Conventional HVAC design focuses on indoor temperature, but keeping humidity under control is also very important. Excessive humidity and dryness have negative consequences, and the recommendation is to keep humidity within a moderate range. The U.S. Environmental Protection Agency (EPA) and the American Society of Heating, Refrigerating, and Air-Conditioning Engineers (ASHRAE) agree that the ideal range for indoor relative humidity is 30% to 60%.
In many cases, heating and cooling systems can provide adequate temperature and humidity simultaneously. However, when this is not possible, HVAC engineers specify humidification or dehumidification equipment as needed. As these systems consume additional energy, the recommendation is to purchase them only after professional evaluation.
Make sure your building has ideal air temperature and humidity.

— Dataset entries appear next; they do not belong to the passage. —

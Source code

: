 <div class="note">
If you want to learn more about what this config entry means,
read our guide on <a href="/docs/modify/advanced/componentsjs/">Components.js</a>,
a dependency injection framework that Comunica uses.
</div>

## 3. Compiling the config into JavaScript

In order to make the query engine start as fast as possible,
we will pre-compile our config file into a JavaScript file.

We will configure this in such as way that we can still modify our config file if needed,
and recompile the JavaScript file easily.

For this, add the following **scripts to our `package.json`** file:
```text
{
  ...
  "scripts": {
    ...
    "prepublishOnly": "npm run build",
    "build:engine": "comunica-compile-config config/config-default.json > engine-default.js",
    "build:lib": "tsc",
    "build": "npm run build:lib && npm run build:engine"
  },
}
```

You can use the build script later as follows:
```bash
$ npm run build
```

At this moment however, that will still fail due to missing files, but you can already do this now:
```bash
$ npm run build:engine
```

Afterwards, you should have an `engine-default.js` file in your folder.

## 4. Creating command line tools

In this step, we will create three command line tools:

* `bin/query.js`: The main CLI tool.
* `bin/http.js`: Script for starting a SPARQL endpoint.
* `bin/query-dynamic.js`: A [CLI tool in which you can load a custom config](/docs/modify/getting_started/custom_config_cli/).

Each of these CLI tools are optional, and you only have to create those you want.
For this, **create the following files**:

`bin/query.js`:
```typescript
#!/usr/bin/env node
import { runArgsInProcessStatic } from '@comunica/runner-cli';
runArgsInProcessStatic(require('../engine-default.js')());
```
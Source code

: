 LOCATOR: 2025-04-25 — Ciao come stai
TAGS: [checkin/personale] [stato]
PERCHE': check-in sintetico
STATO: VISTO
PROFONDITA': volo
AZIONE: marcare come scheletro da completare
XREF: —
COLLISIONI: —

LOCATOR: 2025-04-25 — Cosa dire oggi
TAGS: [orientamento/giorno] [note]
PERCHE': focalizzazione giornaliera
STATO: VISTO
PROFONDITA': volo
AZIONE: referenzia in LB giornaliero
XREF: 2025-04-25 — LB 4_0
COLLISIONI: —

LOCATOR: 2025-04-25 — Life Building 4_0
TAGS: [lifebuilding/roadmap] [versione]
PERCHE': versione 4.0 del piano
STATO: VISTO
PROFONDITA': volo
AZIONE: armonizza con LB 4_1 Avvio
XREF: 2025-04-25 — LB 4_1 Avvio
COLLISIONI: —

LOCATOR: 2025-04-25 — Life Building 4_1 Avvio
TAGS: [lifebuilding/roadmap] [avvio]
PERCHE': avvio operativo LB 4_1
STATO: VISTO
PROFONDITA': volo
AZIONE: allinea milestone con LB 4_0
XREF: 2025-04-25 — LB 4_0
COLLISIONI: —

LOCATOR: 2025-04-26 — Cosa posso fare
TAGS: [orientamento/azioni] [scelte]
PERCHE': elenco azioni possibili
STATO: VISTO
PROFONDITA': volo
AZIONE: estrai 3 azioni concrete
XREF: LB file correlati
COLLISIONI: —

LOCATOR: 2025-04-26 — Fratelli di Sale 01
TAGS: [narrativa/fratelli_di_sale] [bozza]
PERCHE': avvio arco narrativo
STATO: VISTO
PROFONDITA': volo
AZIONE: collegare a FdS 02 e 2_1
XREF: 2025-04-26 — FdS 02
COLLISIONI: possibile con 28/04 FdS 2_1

Problems caused by excessive humidity
High humidity causes many problems that affect both buildings and their occupants. Moisture can damage some building materials while causing discomfort and health problems.
Depending on where it accumulates, moisture can damage many materials. This often leads to costly repairs, consuming funds that could be used for energy efficiency measures or other building improvements. The following are some examples of moisture damage:
- Condensation on metal surfaces causes rust. Old plumbing systems made from cast iron are especially vulnerable to rust.
- Moisture can also accumulate in spaces within walls. Wood and paint are especially vulnerable to damage from accumulated moisture.
Air-conditioned spaces with excessive humidity often feel like a refrigerator, causing discomfort and health problems. This is a common problem with oversized air conditioning systems: they cool the air too quickly and moisture is not removed effectively.
Moisture also encourages the growth of mold and dust mites, both of which cause respiratory irritation and allergies. In the case of asthma patients, exposure to mold spores or dust mites can also cause attacks. Unfortunately, mold and dust mites are very difficult to eliminate directly:
- Mold often grows hidden from view, constantly spreading spores inside buildings.
- Dust mites are microscopic and survive by feeding on organic matter, such as dead skin shed by humans and pets.
Removing all mold and dust mites from the interior of a building is impractical, and a much better approach is to lower the humidity in the air. Both organisms die when air humidity is reduced to levels recommended by the US EPA and ASHRAE.
Problems caused by excessive air dryness
Excessive dryness also causes property damage, discomfort and health problems. Moisture from the air should be removed when necessary, but not to the point that the relative humidity drops below the recommended range.
Wood tends to warp and crack when the air humidity is too low and paint can start to fall off surfaces. Low humidity also increases the chance of electrostatic discharge, which can damage electronic equipment. Data centers are especially vulnerable to electrostatic discharge, as it can damage expensive equipment and compromise important data.
Dry air tends to irritate the skin, eyes and respiratory system. Small particles also stay in the air longer with low humidity, and this includes dust and viruses. As a result, allergies and viral illnesses are more common when relative humidity is low.
Maintaining relative humidity within the ideal range
As mentioned previously, humidification and dehumidification systems can maintain air humidity at ideal levels. However, these devices have a price and operating cost. The best approach is to size HVAC equipment for optimal temperature and humidity control, using additional measures only when necessary.
For example, if your building has humidity issues due to large air conditioners, adding dehumidification is not the most effective solution. Instead, you should consider upgrading your air conditioners as you can get new units with adequate capacity and greater energy efficiency. On the other hand, a separate dehumidification system increases energy costs.
Some HVAC configurations have built-in dehumidification capabilities without the need for additional components. For example, dehumidification is possible when you have air handlers with heating and cooling coils:
- The cooling coil reduces air temperature and humidity. If additional dehumidification is required, the cooling power is increased to remove more moisture from the air.
- If this process cools the air excessively, the heating coil can be used to increase its temperature again.
Some steam heating systems allow for simultaneous heating and humidification, which is very useful on cold, dry winter days. Although hot water is preferred over steam in space heating applications, your property may benefit from steam-based humidification if a process that uses it already exists – healthcare institutions and industrial facilities are two examples.
Energy recovery ventilation systems typically exchange heat between the outside air supply and the exhaust. However, some configurations also allow for moisture exchange, a concept called enthalpy recovery ventilation:
- When the outside air is dry, the ERV system can recover moisture from the exhaust air.
- Conversely, when the outside air is very humid, exhaust air can be used to remove some of the moisture.
- In other words, ERV can complement both humidification and dehumidification.
Conclusion
A well-designed HVAC system not only controls indoor temperature, but also relative humidity. A moderate level of air humidity is recommended, as extreme humidity and dryness cause property damage and health problems.
For best results, get the professional opinion of HVAC engineers. They can provide high-performance mechanical design for new construction or suggest upgrades to improve performance in existing buildings. Adding humidification or dehumidification may seem like the simplest solution, but better results may be possible by improving your existing HVAC installation.